Pipelines for creating QA triplets from GSMA data for the Open Telecom LLMs project project.

Overview

This repository contains end-to-end data processing pipelines that transform GSMA technical specifications and reports into high-quality synthetic question-answer datasets for training telecom-focused language models. The pipeline processes hundreds of documents through stages including document conversion, semantic chunking, synthetic Q&A generation using large language models, similarity analysis, quality filtering, and LLM-based validation. The resulting datasets are published to HuggingFace Hub in both contrastive learning format (for embedding models) and Q&A format (for retrieval-augmented generation). The repository includes three main pipelines: PRD (technical specifications), Discover (reports and whitepapers), and Annotation (human validation workflows with domain expert workspaces).

image

Notes

This projects was developed fairly rapidly, and some design decisions we made at the outset we now consider to be sub-optimal. Owing to time constraints, and an unwillingness to recreate time consuming and expensive steps (such as question creation and validation), there is some technical debt that would ideally be resolved in a longer project. Overall, in retrospect, dvc was not a good fit for this workflow as there are very time consuming, and expensive processes which are not likely to be reproduced. Iterative (dvc developers) now have a tool called datachain which is worth evaluating as a better fit, and was designed to resolve many of the shortcomings we experienced with dvc which is otherwise well suited for creating reproducible AI (machine learning) pipelines.

Only re-run the whole pipeline if a new dataset is required

Running the complete dvc pipelines will recreate the questions data and then the validation, both of which are tasks which take a considerable amount of time, and owing to the non-deterministic nature of LLMs, the questions created will be different from the data delivered to the Open Telco project so far. For this reason I (@ivyleavedtoadflax) recommened not attempting to re-run the whole pipeline, unless it is to completely recreate the datasets that were produced for the project, which is probably not desireable.

In addition, the existing PRD pipeline will register as being in need of reproduction if you were to run dvc status or dvc repro --dry. This is because we made changes to the pipeline components as we went, but did not recreate the PRD pipeline from the start as this would have invalidated results that had already been created and annotated.

Task Order

Some tasks (such as assigning a working group) would be better completed as part of the pipeline and incorporated at an early stage. We did not do this as it would have required recreation of the questions data, as we did not receive the working group mapping until after this had been produced.

Data Format

Initially we worked with a simple json file format with one document per chunk. Later this became a bottleneck, and we switched to parquet files. To avoid having to re-run the question creation task, we did not implement parquet at the beginning of the pipleine, so you will see the initial stages of the pipeline using json files, and the later stages using parquet. Ideally we would have used parquet throughout.

Binary classifiers

The filter stages of the workflows were implemented with binary classifiers distilled from larger models. We used the framework sieves to do this. Sieves is moving rapidly, and so as to not add instability to the dependencies of this project, we did not attempt to implement the distillation process in this repository. Instead we used a sieves script to train the models externally in their own virtual environment, and simply loaded the models in the pipeline for inference.

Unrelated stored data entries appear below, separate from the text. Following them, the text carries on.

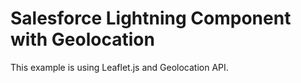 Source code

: # Salesforce Lightning Component with Geolocation

This example is using Leaflet.js and Geolocation API.

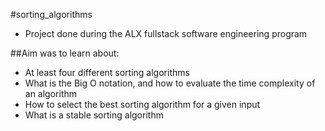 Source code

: #sorting_algorithms
- Project done during the ALX fullstack software engineering program

##Aim was to learn about:
- At least four different sorting algorithms
- What is the Big O notation, and how to evaluate the time complexity of an algorithm
- How to select the best sorting algorithm for a given input
- What is a stable sorting algorithm
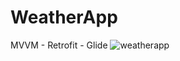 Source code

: # WeatherApp
MVVM - Retrofit - Glide 
![weatherapp](https://github.com/omerdogans/WeatherApp/assets/39188613/38c25e4c-a342-47b0-8a8b-53efff01a8d9)

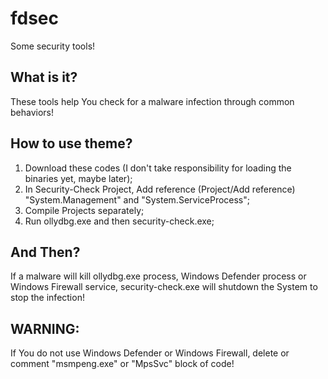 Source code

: # fdsec
Some security tools!

## What is it?
These tools help You check for a malware infection through common behaviors!

## How to use theme?
1. Download these codes (I don't take responsibility for loading the binaries yet, maybe later);
2. In Security-Check Project, Add reference (Project/Add reference) "System.Management" and "System.ServiceProcess";
3. Compile Projects separately;
4. Run ollydbg.exe and then security-check.exe;

## And Then?
If a malware will kill ollydbg.exe process, Windows Defender process or Windows Firewall service, security-check.exe will shutdown the System to stop the infection!

## WARNING:
If You do not use Windows Defender or Windows Firewall, delete or comment "msmpeng.exe" or "MpsSvc" block of code!
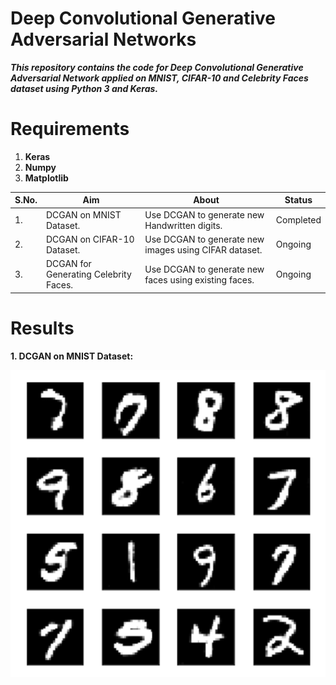 # Deep Convolutional Generative Adversarial Networks
***This repository contains the code for Deep Convolutional Generative Adversarial Network applied on MNIST, CIFAR-10 and Celebrity Faces dataset using Python 3 and Keras.***

# Requirements
1. **Keras**
2. **Numpy**
3. **Matplotlib**



| S.No. |                   Aim                  |                         About                        |     Status      |
| ----- | ---------------------------------------| ---------------------------------------------------- | --------------- |
|  1.   | DCGAN on MNIST Dataset.                | Use DCGAN to generate new Handwritten digits.        |    Completed    |
|  2.   | DCGAN on CIFAR-10 Dataset.             | Use DCGAN to generate new images using CIFAR dataset.|    Ongoing      |
|  3.   | DCGAN for Generating Celebrity Faces.  | Use DCGAN to generate new faces using existing faces.|    Ongoing      |


# Results

**1. DCGAN on MNIST Dataset:**

![Output a3](DCGAN-MNIST/Images/finalOutput.png?raw=true "Output a1")

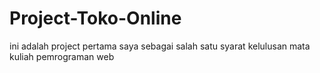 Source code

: # Project-Toko-Online
ini adalah project pertama saya sebagai salah satu syarat kelulusan mata kuliah pemrograman web
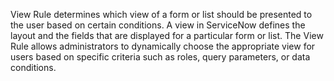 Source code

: View Rule determines which view of a form or list should be presented to the user based on certain conditions. A view in ServiceNow defines the layout and the fields that are displayed for a particular form or list. The View Rule allows administrators to dynamically choose the appropriate view for users based on specific criteria such as roles, query parameters, or data conditions.
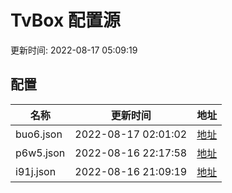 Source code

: 
# TvBox 配置源

更新时间: 2022-08-17 05:09:19


## 配置

|   名称  | 更新时间  |地址  |
|  ----  | ----  |----  |
|  buo6.json | 2022-08-17 02:01:02 |[地址](https://box.okeybox.top/tv/buo6.json) |
|  p6w5.json | 2022-08-16 22:17:58 |[地址](https://box.okeybox.top/tv/p6w5.json) |
|  i91j.json | 2022-08-16 21:09:19 |[地址](https://box.okeybox.top/tv/i91j.json) |
  
    
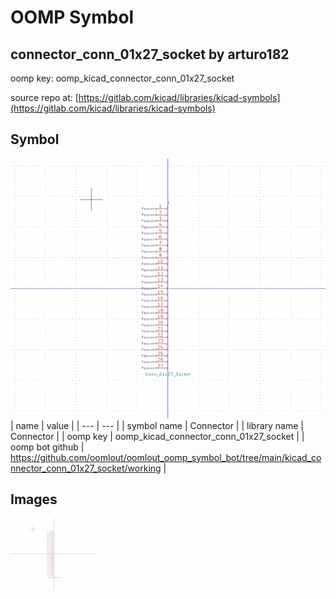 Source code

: # OOMP Symbol  
## connector_conn_01x27_socket  by arturo182  
  
oomp key: oomp_kicad_connector_conn_01x27_socket  
  
source repo at: [https://gitlab.com/kicad/libraries/kicad-symbols](https://gitlab.com/kicad/libraries/kicad-symbols)  
## Symbol  
  
[![working.png](working_600.png)](working.png)  
| name | value | 
| --- | --- | 
| symbol name | Connector | 
| library name | Connector | 
| oomp key | oomp_kicad_connector_conn_01x27_socket | 
| oomp bot github | https://github.com/oomlout/oomlout_oomp_symbol_bot/tree/main/kicad_connector_conn_01x27_socket/working | 
## Images  
  
[![working.png](working_140.png)](working.png)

An example script is included in the examples/ folder.

Limitations of OpenRouter

In the validation stage we need to send several hundred thousands of requests to qwen for validation, which is slow and expensive. I recommend fixing the provider to Cerebras which is optimised for high throughput inference at reasonable costs. Running with 50 concurrent tasks seems to work without issue. Running with 100 generated many 429 errors. Somewhere in between might be optimal.

Managing the validation step

The validation step requires several hundred thousand API calls. In order to manage this process effectively, we implemented an SQLite job tracker that tracks the success of the API calls in an ephemeral database stored in .dvc/.tmp/validation_checkpoints/requests.db. This ensures that we can track succesful and failed tasks for repetition, something which was not achievable with dvc alone.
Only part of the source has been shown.